The company also said it had teamed up with industry giants to drive standardization in the low-end external storage

EMC rolled out on Monday two new network-attached storage (NAS) devices and extended its Smarts IP  root-cause diagnosis software to NAS systems.

The new appliances include the Celerra NS704, which can scale up to 48 terabytes. Pricing starts at $261,000 for 2.2 terabytes of storage capacity. For smaller shops, EMC rolled out the NS350, which can scale up to 10 terabytes and supports both Fibre Channel and ATA drives. Pricing starts around $47,000 for 1 terabyte of capacity.

Both devices include NAS and iSCSI connectivity and are Windows-certified.

On the software side, EMC debuted Smarts IP Availability Manager for NAS, which can detect NAS systems as IP devices and diagnose root-cause failures in the IP network. It works with EMC's Celerra systems as well as storage filers from EMC rival Network Appliance, according to EMC officials.

The software is based on technology EMC gained in late 2004 through its acquisition of System Management Arts (Smarts), an event automation and real-time network systems software maker.

Pricing for the new software starts at $50,000. In the future, EMC will expand the software to support SAN devices.

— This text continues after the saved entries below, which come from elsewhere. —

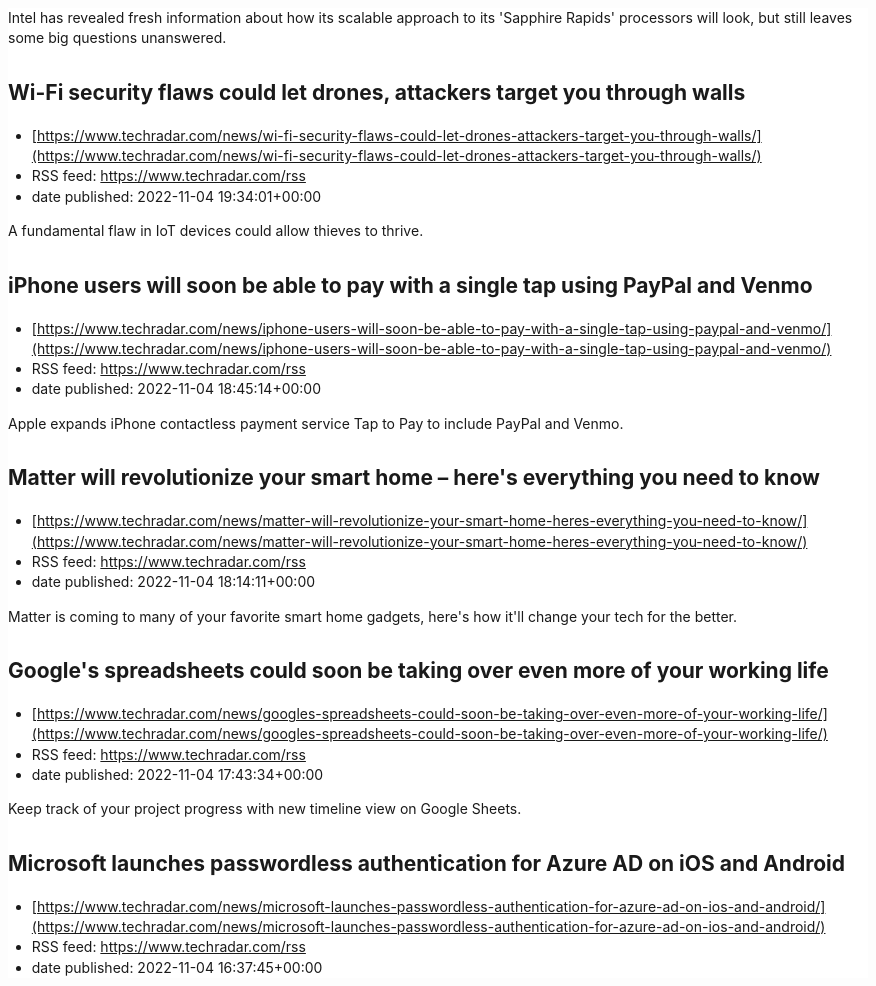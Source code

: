 Intel has revealed fresh information about how its scalable approach to its 'Sapphire Rapids' processors will look, but still leaves some big questions unanswered.

## Wi-Fi security flaws could let drones, attackers target you through walls
 - [https://www.techradar.com/news/wi-fi-security-flaws-could-let-drones-attackers-target-you-through-walls/](https://www.techradar.com/news/wi-fi-security-flaws-could-let-drones-attackers-target-you-through-walls/)
 - RSS feed: https://www.techradar.com/rss
 - date published: 2022-11-04 19:34:01+00:00

A fundamental flaw in IoT devices could allow thieves to thrive.

## iPhone users will soon be able to pay with a single tap using PayPal and Venmo
 - [https://www.techradar.com/news/iphone-users-will-soon-be-able-to-pay-with-a-single-tap-using-paypal-and-venmo/](https://www.techradar.com/news/iphone-users-will-soon-be-able-to-pay-with-a-single-tap-using-paypal-and-venmo/)
 - RSS feed: https://www.techradar.com/rss
 - date published: 2022-11-04 18:45:14+00:00

Apple expands iPhone contactless payment service Tap to Pay to include PayPal and Venmo.

## Matter will revolutionize your smart home – here's everything you need to know
 - [https://www.techradar.com/news/matter-will-revolutionize-your-smart-home-heres-everything-you-need-to-know/](https://www.techradar.com/news/matter-will-revolutionize-your-smart-home-heres-everything-you-need-to-know/)
 - RSS feed: https://www.techradar.com/rss
 - date published: 2022-11-04 18:14:11+00:00

Matter is coming to many of your favorite smart home gadgets, here's how it'll change your tech for the better.

## Google's spreadsheets could soon be  taking over even more of your working life
 - [https://www.techradar.com/news/googles-spreadsheets-could-soon-be-taking-over-even-more-of-your-working-life/](https://www.techradar.com/news/googles-spreadsheets-could-soon-be-taking-over-even-more-of-your-working-life/)
 - RSS feed: https://www.techradar.com/rss
 - date published: 2022-11-04 17:43:34+00:00

Keep track of your project progress with new timeline view on Google Sheets.

## Microsoft launches passwordless authentication for Azure AD on iOS and Android
 - [https://www.techradar.com/news/microsoft-launches-passwordless-authentication-for-azure-ad-on-ios-and-android/](https://www.techradar.com/news/microsoft-launches-passwordless-authentication-for-azure-ad-on-ios-and-android/)
 - RSS feed: https://www.techradar.com/rss
 - date published: 2022-11-04 16:37:45+00:00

In a separate announcement, EMC said it had teamed up with Dell, Intel and LSI Logic to form a non-profit group aimed at driving standardization in low-end external storage.

The Storage Bridge Bay Working Group (SBB) will focus first on developing specifications for standardizing external disk subsystem technologies. Its goal is to bring storage technologies traditionally geared for the enterprise to smaller businesses, according to a statement Monday.

Other storage vendors joining the group include Adaptec, Aristos Logic, Astute Networks, Dot Hill Systems, Neterion, Rasilient Systems, Seagate Technology and Xyratex.

An explosion of data and the availability of storage systems that can help businesses tackle data protection drove a record year of growth for the disk storage systems market in 2005, according to market research firm IDC, which is owned by IDG, publisher of the IDG News Service.

External disk storage system sales worldwide jumped nearly 18 percent to $4.7 billion in the fourth quarter of 2005 from the prior year-ago quarter, and for the year grew 12 percent to $16 billion from the prior year, IDC said.